Aim of the task -
Begin with the line containing "downloaded .kml file." and copy every line after it to the end of the entries, exactly, leaving out the lines before it.

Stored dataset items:
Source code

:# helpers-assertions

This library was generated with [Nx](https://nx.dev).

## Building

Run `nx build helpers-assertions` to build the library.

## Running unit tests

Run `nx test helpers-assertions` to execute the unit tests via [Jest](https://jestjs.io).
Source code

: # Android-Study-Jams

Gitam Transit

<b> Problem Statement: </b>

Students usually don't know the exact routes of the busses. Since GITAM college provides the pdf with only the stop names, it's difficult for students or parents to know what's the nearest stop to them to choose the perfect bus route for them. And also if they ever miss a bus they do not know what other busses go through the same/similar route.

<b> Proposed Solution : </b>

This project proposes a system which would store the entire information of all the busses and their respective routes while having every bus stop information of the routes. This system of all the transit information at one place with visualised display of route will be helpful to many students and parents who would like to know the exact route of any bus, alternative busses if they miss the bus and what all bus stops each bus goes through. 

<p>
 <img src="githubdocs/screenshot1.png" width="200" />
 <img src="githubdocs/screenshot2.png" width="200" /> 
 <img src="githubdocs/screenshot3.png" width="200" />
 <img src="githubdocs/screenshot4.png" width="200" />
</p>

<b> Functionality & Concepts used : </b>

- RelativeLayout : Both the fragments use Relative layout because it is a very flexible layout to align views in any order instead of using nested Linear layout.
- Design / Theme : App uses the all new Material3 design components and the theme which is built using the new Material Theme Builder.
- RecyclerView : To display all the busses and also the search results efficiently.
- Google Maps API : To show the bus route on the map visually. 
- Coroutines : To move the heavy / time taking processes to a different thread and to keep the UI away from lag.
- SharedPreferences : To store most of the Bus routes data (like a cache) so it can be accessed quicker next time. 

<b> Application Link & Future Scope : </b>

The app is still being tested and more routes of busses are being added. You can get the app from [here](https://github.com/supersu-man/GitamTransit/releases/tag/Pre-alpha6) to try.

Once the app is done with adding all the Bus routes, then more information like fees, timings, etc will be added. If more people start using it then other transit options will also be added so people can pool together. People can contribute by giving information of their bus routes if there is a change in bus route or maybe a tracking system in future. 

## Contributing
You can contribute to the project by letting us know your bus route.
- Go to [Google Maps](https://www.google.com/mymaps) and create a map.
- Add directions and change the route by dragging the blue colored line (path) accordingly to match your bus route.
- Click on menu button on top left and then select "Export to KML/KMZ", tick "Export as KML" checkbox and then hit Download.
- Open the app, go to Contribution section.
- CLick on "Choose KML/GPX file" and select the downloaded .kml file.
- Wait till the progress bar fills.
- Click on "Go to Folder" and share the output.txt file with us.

Output for this exercise -
- CLick on "Choose KML/GPX file" and select the downloaded .kml file.
- Wait till the progress bar fills.
- Click on "Go to Folder" and share the output.txt file with us.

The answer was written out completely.